## Task statement:
Produce as output only the lines below starting at the line with "See step two" and continuing through the line with "##**👤 User Profile Configuration**", each one exactly as written.

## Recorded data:

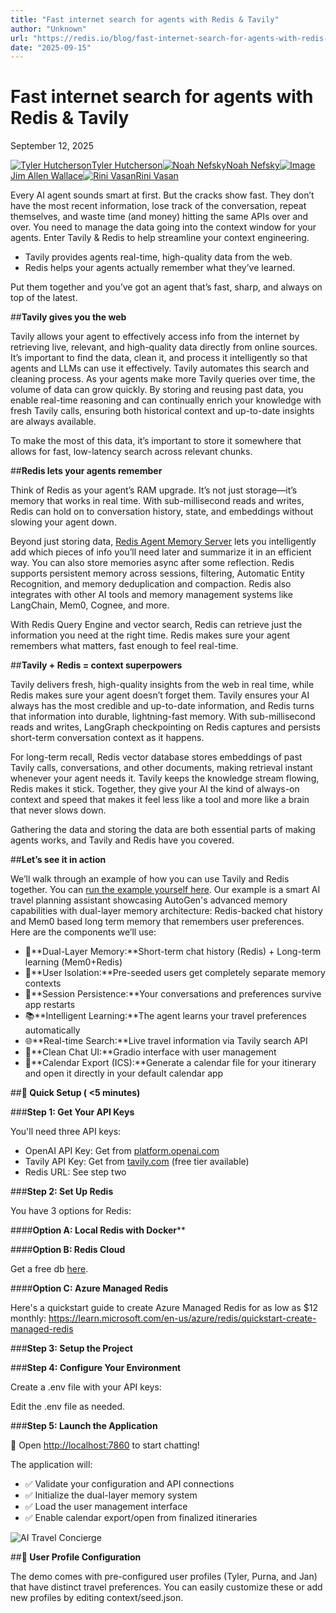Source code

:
 ```yaml
---
title: "Fast internet search for agents with Redis & Tavily"
author: "Unknown"
url: "https://redis.io/blog/fast-internet-search-for-agents-with-redis-and-tavily/"
date: "2025-09-15"
---
```


# Fast internet search for agents with Redis & Tavily

September 12, 2025

[](https://www.linkedin.com/sharing/share-offsite/?url=https://redis.io/en/blog/fast-internet-search-for-agents-with-redis-and-tavily)[](https://www.facebook.com/sharer/sharer.php?u=https://redis.io/en/blog/fast-internet-search-for-agents-with-redis-and-tavily)[](https://twitter.com/intent/tweet?url=https://redis.io/en/blog/fast-internet-search-for-agents-with-redis-and-tavily)

[![Tyler Hutcherson](https://cdn.sanity.io/images/sy1jschh/production/f0ac0f593c8455b0644b0fd11966f70504b0a45d-1080x1080.jpg?w=3840&q=80&fit=clip&auto=format)Tyler Hutcherson](/blog/author/tyler-hutcherson/)[![Noah Nefsky](https://cdn.sanity.io/images/sy1jschh/production/2edf5747f93928e5b04b898d79ad5849f10d392f-883x853.jpg?w=1920&q=80&fit=clip&auto=format)Noah Nefsky](/blog/author/noah-nefsky/)[![Image](https://cdn.sanity.io/images/sy1jschh/production/b566b185b46861c427fcba7c47672a5882774185-100x100.jpg?w=256&q=80&fit=clip&auto=format)Jim Allen Wallace](/blog/author/jim-allenwallaceredis-com/)[![Rini Vasan](https://cdn.sanity.io/images/sy1jschh/production/55aa5bb83ea8bdc0dddafe857c2de64eed25a56a-1092x1092.jpg?w=3840&q=80&fit=clip&auto=format)Rini Vasan](/blog/author/rini-vasan/)

Every AI agent sounds smart at first. But the cracks show fast. They don’t have the most recent information, lose track of the conversation, repeat themselves, and waste time (and money) hitting the same APIs over and over. You need to manage the data going into the context window for your agents. Enter Tavily & Redis to help streamline your context engineering.

* Tavily provides agents real-time, high-quality data from the web.
* Redis helps your agents actually remember what they’ve learned.

Put them together and you’ve got an agent that’s fast, sharp, and always on top of the latest.

##**Tavily gives you the web**

Tavily allows your agent to effectively access info from the internet by retrieving live, relevant, and high-quality data directly from online sources. It’s important to find the data, clean it, and process it intelligently so that agents and LLMs can use it effectively. Tavily automates this search and cleaning process. As your agents make more Tavily queries over time, the volume of data can grow quickly. By storing and reusing past data, you enable real-time reasoning and can continually enrich your knowledge with fresh Tavily calls, ensuring both historical context and up-to-date insights are always available.

To make the most of this data, it’s important to store it somewhere that allows for fast, low-latency search across relevant chunks.

##**Redis lets your agents remember**

Think of Redis as your agent’s RAM upgrade. It’s not just storage—it’s memory that works in real time. With sub-millisecond reads and writes, Redis can hold on to conversation history, state, and embeddings without slowing your agent down.

Beyond just storing data, [Redis Agent Memory Server](https://github.com/redis/agent-memory-server/) lets you intelligently add which pieces of info you’ll need later and summarize it in an efficient way. You can also store memories async after some reflection. Redis supports persistent memory across sessions, filtering, Automatic Entity Recognition, and memory deduplication and compaction. Redis also integrates with other AI tools and memory management systems like LangChain, Mem0, Cognee, and more.

With Redis Query Engine and vector search, Redis can retrieve just the information you need at the right time. Redis makes sure your agent remembers what matters, fast enough to feel real-time.

##**Tavily + Redis = context superpowers**

Tavily delivers fresh, high-quality insights from the web in real time, while Redis makes sure your agent doesn’t forget them. Tavily ensures your AI always has the most credible and up-to-date information, and Redis turns that information into durable, lightning-fast memory. With sub-millisecond reads and writes, LangGraph checkpointing on Redis captures and persists short-term conversation context as it happens.

For long-term recall, Redis vector database stores embeddings of past Tavily calls, conversations, and other documents, making retrieval instant whenever your agent needs it. Tavily keeps the knowledge stream flowing, Redis makes it stick. Together, they give your AI the kind of always-on context and speed that makes it feel less like a tool and more like a brain that never slows down.

Gathering the data and storing the data are both essential parts of making agents works, and Tavily and Redis have you covered.

##**Let’s see it in action**

We’ll walk through an example of how you can use Tavily and Redis together. You can [run the example yourself here](https://github.com/redis-developer/amr-autogen-travel-agent). Our example is a smart AI travel planning assistant showcasing AutoGen's advanced memory capabilities with dual-layer memory architecture: Redis-backed chat history and Mem0 based long term memory that remembers user preferences. Here are the components we’ll use:

* 🎯**Dual-Layer Memory:**Short-term chat history (Redis) + Long-term learning (Mem0+Redis)
* 👥**User Isolation:**Pre-seeded users get completely separate memory contexts
* 🔄**Session Persistence:**Your conversations and preferences survive app restarts
* 📚**Intelligent Learning:**The agent learns your travel preferences automatically
* 🌐**Real-time Search:**Live travel information via Tavily search API
* 💬**Clean Chat UI:**Gradio interface with user management
* 📅**Calendar Export (ICS):**Generate a calendar file for your itinerary and open it directly in your default calendar app

##**🚀 Quick Setup ( <5 minutes)**

###**Step 1: Get Your API Keys**

You'll need three API keys:

* OpenAI API Key: Get from [platform.openai.com](https://platform.openai.com/api-keys)
* Tavily API Key: Get from [tavily.com](https://tavily.com/) (free tier available)
* Redis URL: See step two

###**Step 2: Set Up Redis**

You have 3 options for Redis:

####**Option A: Local Redis with Docker****

####**Option B: Redis Cloud**

Get a free db [here](https://redis.io/cloud).

####**Option C: Azure Managed Redis**

Here's a quickstart guide to create Azure Managed Redis for as low as $12 monthly: <https://learn.microsoft.com/en-us/azure/redis/quickstart-create-managed-redis>

###**Step 3: Setup the Project**

###**Step 4: Configure Your Environment**

Create a .env file with your API keys:

Edit the .env file as needed.

###**Step 5: Launch the Application**

🎉 Open [http://localhost:7860](http://localhost:7860/) to start chatting!

The application will:

* ✅ Validate your configuration and API connections
* ✅ Initialize the dual-layer memory system
* ✅ Load the user management interface
* ✅ Enable calendar export/open from finalized itineraries

![AI Travel Concierge](https://cdn.sanity.io/images/sy1jschh/production/725e708133ea69dfce8c8b0eaee79e7fffc5ddc4-844x649.png?w=3840&q=80&fit=clip&auto=format)

##**👤 User Profile Configuration**

The demo comes with pre-configured user profiles (Tyler, Purna, and Jan) that have distinct travel preferences. You can easily customize these or add new profiles by editing context/seed.json.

## Response area:
* Redis URL: See step two

###**Step 2: Set Up Redis**

You have 3 options for Redis:

####**Option A: Local Redis with Docker****

####**Option B: Redis Cloud**

Get a free db [here](https://redis.io/cloud).

####**Option C: Azure Managed Redis**

Here's a quickstart guide to create Azure Managed Redis for as low as $12 monthly: <https://learn.microsoft.com/en-us/azure/redis/quickstart-create-managed-redis>

###**Step 3: Setup the Project**

###**Step 4: Configure Your Environment**

Create a .env file with your API keys:

Edit the .env file as needed.

###**Step 5: Launch the Application**

🎉 Open [http://localhost:7860](http://localhost:7860/) to start chatting!

The application will:

* ✅ Validate your configuration and API connections
* ✅ Initialize the dual-layer memory system
* ✅ Load the user management interface
* ✅ Enable calendar export/open from finalized itineraries

![AI Travel Concierge](https://cdn.sanity.io/images/sy1jschh/production/725e708133ea69dfce8c8b0eaee79e7fffc5ddc4-844x649.png?w=3840&q=80&fit=clip&auto=format)

##**👤 User Profile Configuration**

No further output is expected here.